Machine-generated from the object's image on May 2026. Not curatorial; treat deities, names, and signs below as the model's best reading, not authority.

Fragment of an ancient Egyptian wall painting depicting daily activities.

The artifact is a painted limestone fragment showcasing scenes of daily life, with individuals engaged in various activities. The figures are rendered in a traditional Egyptian profile, with a focus on distinct, clear outlines and vibrant colors. The composition includes multiple vertical registers with depictions of objects and individuals, known for its illustrative style characteristic of ancient Egyptian art.
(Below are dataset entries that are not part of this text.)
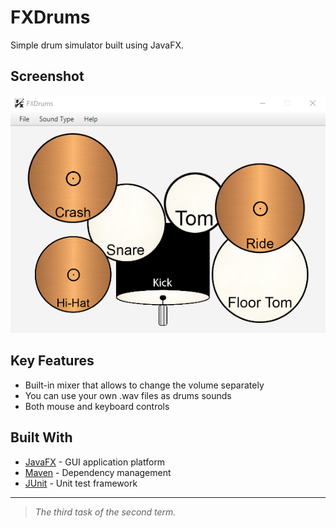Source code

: # FXDrums
Simple drum simulator built using JavaFX.
## Screenshot
![screenshot](screenshot.png)
## Key Features
* Built-in mixer that allows to change the volume separately
* You can use your own .wav files as drums sounds
* Both mouse and keyboard controls
## Built With
* [JavaFX](https://openjfx.io/) - GUI application platform
* [Maven](https://maven.apache.org/) - Dependency management
* [JUnit](https://junit.org/junit5/) - Unit test framework
***
> _The third task of the second term._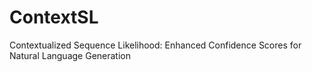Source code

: # ContextSL
Contextualized Sequence Likelihood: Enhanced Confidence Scores for Natural Language Generation
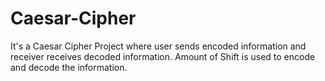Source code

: # Caesar-Cipher

It's a Caesar Cipher Project where user sends encoded information and receiver receives decoded information. Amount of Shift is used to encode and decode the information.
daily life New Kingdom fragmentary
Materials limestonepaint

Connections

Found at Thebes
Materials LimestonePaint

Cross-references (2)

  • BKM-Accession 37.1892E tier-2
  • BKM-Object 118397 tier-2
About this record's data
  • From the source institution — accession, description, dimensions, and dating are as catalogued by Brooklyn Museum — Egyptian, Classical, Ancient Near Eastern Art.
  • AI-inferred — the image-analysis panel (deities, names, signs) is machine-generated and may be wrong.
  • Approximate location — most map points are plotted at the site centroid, not the exact findspot.
  • Inferred links — cross-references marked with a match method other than explicit-source-field were matched by us, not stated by the source.